The Palio Marinaro is an open sea rowing competition. It is a spectacular festival that expresses better than any other event the truest soul of Livorno, between history, tradition and identity spirit.
It takes place every year in July, after the Risiatori and Barontini Cups, in the stretch of sea off Terrazza Mascagni. It is a rowing challenge in which sweat and brine, the desire to win and healthy competition, enthusiasm and hard work come together.

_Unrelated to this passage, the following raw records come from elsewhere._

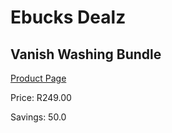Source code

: 
# Ebucks Dealz
## Vanish Washing Bundle
[Product Page](https://www.ebucks.com/web/shop/productSelected.do?prodId=1047938359&catId=842820660)

Price: R249.00

Savings: 50.0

Eight districts take part in the Palio, competing on gozzi, ten-oared boats made up of a crew of ten strong rowers plus a coxswain who stands out from the rest of the crew because of his position at the stern, his slimmer build and his role as “conductor”, with the task of coordinating, manoeuvring, guiding, setting the pace and cheering on his team to the max. The “gozzo” is a cedar-wood boat 9.25 metres long, 2.45 metres wide and weighing 600 kg. When it is sailing well, it receives a forward jolt that makes it fly lightly over the water. This was not the case with the famous ”Scarronzoni” who competed in the 1930s, unequally, and lost by a hair’s breadth at two editions of the Olympics. They pushed and shoved hard with their oars, sweating and swearing. The boat would rise and fall, rise and fall again and again, and would ‘drift’.
The origin of sea races dates back to the time of the Medici, when sailors challenged each other to prove their strength, courage and endurance against the adversities of the sea in order to be ready to rescue the boats that were being pushed by the waves and the libeccio (south-westerly wind) onto the shallows of the Meloria.